Rendered images with source text
════
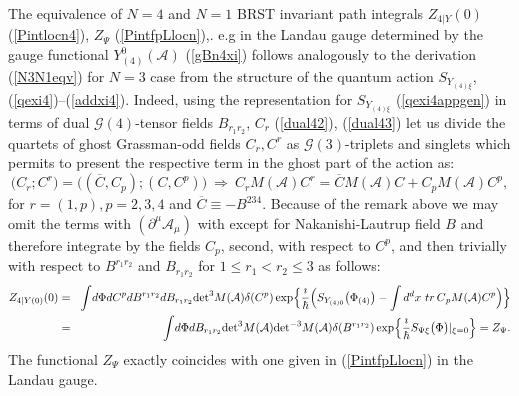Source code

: \documentclass[10pt]{article}
\begin{document}
The equivalence of $N=4$ and $N=1$
 BRST invariant path integrals
 ${Z}_{4|Y}(0)$  (\ref{Pintlocn4}),  $
Z_\Psi $  (\ref{PintfpLlocn}),. e.g in the Landau gauge determined by the gauge functional $Y^0_{(4)}(\mathcal{A})$  (\ref{gBn4xi}) follows  analogously  to the derivation (\ref{N3N1eqv}) for $N=3$ case
from  the structure of the quantum action $S_{Y_{(4)\xi}}$,   (\ref{qexi4})--(\ref{addxi4}).  Indeed, using the representation for $S_{Y_{(4)\xi}}$  (\ref{qexi4appgen})  in terms of  dual  $\mathcal{G}(4)$-tensor fields  $B_{r_1r_2}$, $C_{r}$  (\ref{dual42}), (\ref{dual43})
let us divide  the quartets of ghost Grassman-odd  fields  $C_{r}, C^{r}$  as $\mathcal{G}(3)$-triplets and singlets which  permits to present the respective term in the ghost part of the action as:
 \begin{equation}\label{N4N31}
   \big(C_{r}; C^{r}\big) = \big((\overline{C},{C}_{p}); (C, C^{p})\big) \ \Rightarrow\  C_{r}M(\mathcal{A})  C^{r} = \overline{C}M(\mathcal{A})  C+ C_{p}M(\mathcal{A})  C^{p},
 \end{equation}
 for $r=(1,p), p=2,3,4$ and $\overline{C} \equiv -B^{234}$.  Because of the remark above we may omit the terms with $(\partial^\mu\mathcal{ A}_{\mu })$ with except for Nakanishi-Lautrup field $B$ and therefore integrate  by the fields $C_{p}$, second,   with respect to $C^{p}$, and then trivially  with respect  to $B^{r_1r_2}$  and $B_{r_1r_2}$ for $1\leq r_1<r_2 \leq 3$
 as follows:
\begin{eqnarray}%
  {Z}_{4|Y(0)}(0) &=& \hspace{-0.15em}\int \hspace{-0.15em}  d {\Phi}d {C^p} dB^{r_1r_2}  dB_{r_1r_2} {\det}^{3} M(\mathcal{A})  \delta(C^p) \exp \hspace{-0.15em}\Big\{\frac{\imath}{\hbar}\Big(S_{Y_{(4)0}}\big({\Phi}_{(4)} \big) - \int d^{d}x\ tr\, {C}{}_{p}M(\mathcal{A}) {C}{}^{p}  \Big)\Big\} \nonumber \\
   & =&   \hspace{-0.15em}\int \hspace{-0.15em}  d {\Phi} dB_{r_1r_2}  {\det}^{3} M(\mathcal{A}) {\det}^{-3} M(\mathcal{A})  \delta(B^{r_1r_2})  \exp \hspace{-0.15em}\Big\{\frac{\imath}{\hbar}S_{\Psi{\xi}}\big({\Phi} \big )\vert_{\xi=0} \Big\} = {Z}_{\Psi}.\label{N4N1eqv}
\end{eqnarray}
The functional ${Z}_{\Psi}$ exactly coincides with one given in (\ref{PintfpLlocn}) in the Landau gauge.
\end{document}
════
- **WHAT THIS TASK INVOLVES**: Restate the entries above word for word, and keep the pictures out.

- **ANSWER FOR THIS EXERCISE**:
Source code

: \documentclass[10pt]{article}
\begin{document}
The equivalence of $N=4$ and $N=1$
 BRST invariant path integrals
 ${Z}_{4|Y}(0)$  (\ref{Pintlocn4}),  $
Z_\Psi $  (\ref{PintfpLlocn}),. e.g in the Landau gauge determined by the gauge functional $Y^0_{(4)}(\mathcal{A})$  (\ref{gBn4xi}) follows  analogously  to the derivation (\ref{N3N1eqv}) for $N=3$ case
from  the structure of the quantum action $S_{Y_{(4)\xi}}$,   (\ref{qexi4})--(\ref{addxi4}).  Indeed, using the representation for $S_{Y_{(4)\xi}}$  (\ref{qexi4appgen})  in terms of  dual  $\mathcal{G}(4)$-tensor fields  $B_{r_1r_2}$, $C_{r}$  (\ref{dual42}), (\ref{dual43})
let us divide  the quartets of ghost Grassman-odd  fields  $C_{r}, C^{r}$  as $\mathcal{G}(3)$-triplets and singlets which  permits to present the respective term in the ghost part of the action as:
 \begin{equation}\label{N4N31}
   \big(C_{r}; C^{r}\big) = \big((\overline{C},{C}_{p}); (C, C^{p})\big) \ \Rightarrow\  C_{r}M(\mathcal{A})  C^{r} = \overline{C}M(\mathcal{A})  C+ C_{p}M(\mathcal{A})  C^{p},
 \end{equation}
 for $r=(1,p), p=2,3,4$ and $\overline{C} \equiv -B^{234}$.  Because of the remark above we may omit the terms with $(\partial^\mu\mathcal{ A}_{\mu })$ with except for Nakanishi-Lautrup field $B$ and therefore integrate  by the fields $C_{p}$, second,   with respect to $C^{p}$, and then trivially  with respect  to $B^{r_1r_2}$  and $B_{r_1r_2}$ for $1\leq r_1<r_2 \leq 3$
 as follows:
\begin{eqnarray}%
  {Z}_{4|Y(0)}(0) &=& \hspace{-0.15em}\int \hspace{-0.15em}  d {\Phi}d {C^p} dB^{r_1r_2}  dB_{r_1r_2} {\det}^{3} M(\mathcal{A})  \delta(C^p) \exp \hspace{-0.15em}\Big\{\frac{\imath}{\hbar}\Big(S_{Y_{(4)0}}\big({\Phi}_{(4)} \big) - \int d^{d}x\ tr\, {C}{}_{p}M(\mathcal{A}) {C}{}^{p}  \Big)\Big\} \nonumber \\
   & =&   \hspace{-0.15em}\int \hspace{-0.15em}  d {\Phi} dB_{r_1r_2}  {\det}^{3} M(\mathcal{A}) {\det}^{-3} M(\mathcal{A})  \delta(B^{r_1r_2})  \exp \hspace{-0.15em}\Big\{\frac{\imath}{\hbar}S_{\Psi{\xi}}\big({\Phi} \big )\vert_{\xi=0} \Big\} = {Z}_{\Psi}.\label{N4N1eqv}
\end{eqnarray}
The functional ${Z}_{\Psi}$ exactly coincides with one given in (\ref{PintfpLlocn}) in the Landau gauge.
\end{document}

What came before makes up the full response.